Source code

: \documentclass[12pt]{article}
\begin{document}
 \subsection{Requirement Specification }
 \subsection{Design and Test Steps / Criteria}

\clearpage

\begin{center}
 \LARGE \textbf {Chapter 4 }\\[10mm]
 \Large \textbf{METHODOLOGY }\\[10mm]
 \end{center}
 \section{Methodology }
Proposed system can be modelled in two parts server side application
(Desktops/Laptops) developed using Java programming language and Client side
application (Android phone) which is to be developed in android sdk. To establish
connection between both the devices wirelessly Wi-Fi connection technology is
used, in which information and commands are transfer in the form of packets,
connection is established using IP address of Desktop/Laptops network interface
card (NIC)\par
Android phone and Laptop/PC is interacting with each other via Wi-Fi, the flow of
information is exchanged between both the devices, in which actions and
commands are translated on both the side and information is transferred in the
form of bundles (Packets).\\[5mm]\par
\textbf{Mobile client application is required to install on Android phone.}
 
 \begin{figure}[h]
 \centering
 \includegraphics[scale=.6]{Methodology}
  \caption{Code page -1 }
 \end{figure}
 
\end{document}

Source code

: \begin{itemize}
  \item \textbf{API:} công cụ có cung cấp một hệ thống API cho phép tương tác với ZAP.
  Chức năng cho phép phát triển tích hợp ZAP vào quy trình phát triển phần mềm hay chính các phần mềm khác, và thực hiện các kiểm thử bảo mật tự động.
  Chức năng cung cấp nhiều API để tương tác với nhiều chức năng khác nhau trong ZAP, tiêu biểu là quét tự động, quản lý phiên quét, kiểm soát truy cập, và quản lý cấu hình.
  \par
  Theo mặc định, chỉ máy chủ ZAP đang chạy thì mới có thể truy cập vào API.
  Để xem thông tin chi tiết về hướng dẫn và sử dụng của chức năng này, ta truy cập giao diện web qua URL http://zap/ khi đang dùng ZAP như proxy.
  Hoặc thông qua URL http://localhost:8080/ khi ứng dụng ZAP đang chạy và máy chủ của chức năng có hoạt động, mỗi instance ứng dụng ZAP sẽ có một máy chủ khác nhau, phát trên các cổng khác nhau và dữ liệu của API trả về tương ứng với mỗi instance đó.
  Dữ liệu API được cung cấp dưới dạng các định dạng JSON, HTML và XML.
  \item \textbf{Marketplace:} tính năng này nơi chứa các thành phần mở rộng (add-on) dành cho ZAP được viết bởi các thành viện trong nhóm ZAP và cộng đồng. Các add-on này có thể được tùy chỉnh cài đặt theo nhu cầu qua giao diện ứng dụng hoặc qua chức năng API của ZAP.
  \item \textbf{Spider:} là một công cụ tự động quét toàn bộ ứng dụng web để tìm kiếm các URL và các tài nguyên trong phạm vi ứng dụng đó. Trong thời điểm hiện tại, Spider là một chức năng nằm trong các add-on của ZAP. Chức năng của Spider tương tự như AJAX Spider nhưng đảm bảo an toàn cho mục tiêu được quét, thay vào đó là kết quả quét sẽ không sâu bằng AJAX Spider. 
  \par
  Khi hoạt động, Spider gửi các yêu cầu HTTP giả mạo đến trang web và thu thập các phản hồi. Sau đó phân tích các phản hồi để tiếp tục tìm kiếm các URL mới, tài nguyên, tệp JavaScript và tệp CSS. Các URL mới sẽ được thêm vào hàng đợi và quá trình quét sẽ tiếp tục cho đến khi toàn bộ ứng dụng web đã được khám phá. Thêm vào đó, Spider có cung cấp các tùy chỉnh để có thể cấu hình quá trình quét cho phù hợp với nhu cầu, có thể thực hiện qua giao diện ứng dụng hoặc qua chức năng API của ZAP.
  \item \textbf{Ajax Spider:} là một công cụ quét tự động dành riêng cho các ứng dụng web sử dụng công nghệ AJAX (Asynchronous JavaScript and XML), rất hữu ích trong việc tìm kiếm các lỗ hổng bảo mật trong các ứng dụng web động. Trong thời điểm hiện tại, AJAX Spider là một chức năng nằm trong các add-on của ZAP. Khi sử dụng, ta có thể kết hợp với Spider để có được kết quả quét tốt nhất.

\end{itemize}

+ + + + +

--- Work to complete ---
Wherever the word "application" turns up in a line of the listing, that line counts; report the total as a lone number.

--- Exercise solution ---
3